“A senior administration official tells me ‘you may see action from the Fed today’ on short term credit for businesses”, CNBC’s Eamon Javers said Tuesday morning, adding that according to his source, it’s “under serious consideration”.
This is a testament to the notion that the Fed is aware of the extent to which the measures taken during Sunday evening’s “whatever it takes” moment from Jerome Powell were insufficient to address some of the clear and present dangers in the market, most notably funding strains showing up in, for example, commercial paper spreads.
In the simplest possible terms, corporates that can’t tap the commercial paper market may need to draw down credit lines instead. Then you end up with more headlines like those which rattled markets last week, when multiple companies announced plans to tap loan facilities.

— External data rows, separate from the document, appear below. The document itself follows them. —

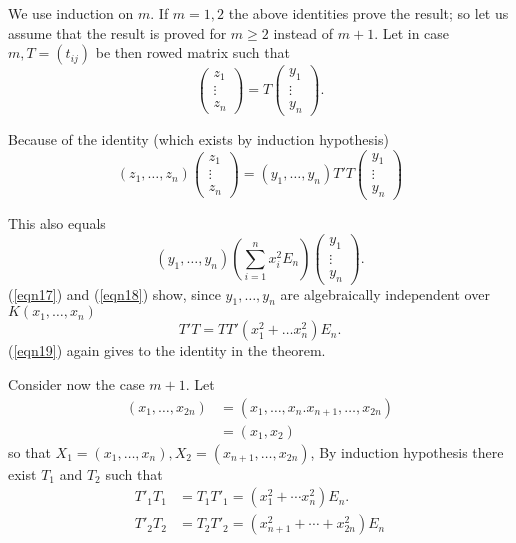 \begin{Proof}
We use induction on $m$. If $m=1,2$ the above identities prove the
result; so let us assume that the result is proved for $m\geq 2$
instead of $m+1$. Let in case $m, T=(t_{ij})$ be then rowed matrix
such that
$$
\begin{pmatrix}z_1\\\vdots\\z_n\end{pmatrix}=T\begin{pmatrix}y_1\\\vdots\\y_n\end{pmatrix}.
$$

Because of the identity (which exists by induction hypothesis)
\begin{equation}\label{eqn17}
(z_1,\ldots,z_n) \begin{pmatrix}z_1\\\vdots\\z_n\end{pmatrix} = (y_1,\ldots,y_n)T'T\begin{pmatrix}y_1\\\vdots\\y_n\end{pmatrix}
\end{equation}

This also equals
\begin{equation}\label{eqn18}
(y_1,\ldots,y_n)\left(\sum\limits_{i=1}^{n}x^{2}_iE_n\right) \begin{pmatrix}y_1\\\vdots\\y_n\end{pmatrix}.
\end{equation}
(\ref{eqn17}) and (\ref{eqn18}) show, since $y_1,\ldots,y_n$ are
algebraically independent over $K(x_1,\ldots,x_n)$
\begin{equation}\label{eqn19}
T'T=TT'\left(x^{2}_1+\ldots x^{2}_n\right)E_n.
\end{equation}
(\ref{eqn19}) again gives to the identity in the theorem.

Consider now the case $m+1$. Let
\begin{align*}
(x_1,\ldots,x_{2n})&=(x_1,\ldots,x_n. x_{n+1},\ldots,x_{2n})\\
&=(x_1, x_2)
\end{align*}
so that $X_1=(x_1,\ldots,x_n), X_2=(x_{n+1},\ldots,x_{2n})$, By
induction hypothesis there exist $T_1$ and $T_2$ such that 
\begin{align*}
T'_1T_1&=T_1T'_1=\left(x^{2}_1+\cdots x^{2}_n\right)E_n.\\
T'_2T_2&=T_2T'_2=\left(x^{2}_{n+1}+\cdots+x^{2}_{2n}\right)E_n
\end{align*}


\end{Proof}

Funding stress is also showing up in widening cross-currency basis and, on Tuesday morning, the biggest spike in Libor since the crisis. As noted in the linked post, that’s pushing the dollar inexorably higher.
“DXY is the real story overnight, ripping higher in exponential fashion as USD funding pressure fears mount despite the positive optics of the coordinated global CB FX Swap line actions of the past week”, Nomura’s Charlie McElligott writes, in a timely Tuesday note.
Again, this comes even on the heels of Sunday’s action on swap lines which I immediately (i.e., on Sunday evening) flagged as the most important aspect of the myriad measures the Fed announced.
“Tomorrow will see the first USD operations from the ECB, BoE and SNB, so the overall take-up needs be impressive to show us that the Fed can get $$$ to those who need it most”, McElligott goes on to say, on the way to driving home the point above about the necessity of unfreezing the commercial paper market.
After noting that issuance had dropped off by 18% through late last week (and that’s surely worse now), Charlie reminds you that “the corporate cashflow strains are a massive issue with payroll and inventory requirements going forward”.
And so, the market was looking for imminent action from the Fed, which was facing the risk of being blamed for not intervening to prevent a scenario that finds everyone trying to become a “dollar hoarder” all at once, a wholly untenable proposition because, as Zoltan Pozsar wrote weeks ago, “the Fed [is] the only entity that can serve as a surplus agent to match the needs of a deficit system”.
Ultimately, the Fed did, in fact, reinstate the crisis-era commercial paper facility on Tuesday, opening up a vital lifeline for increasingly distressed corporates. You can read the full details in “Fed Reinstates Emergency Commercial Paper Funding Facility In Move To Avert Crisis“.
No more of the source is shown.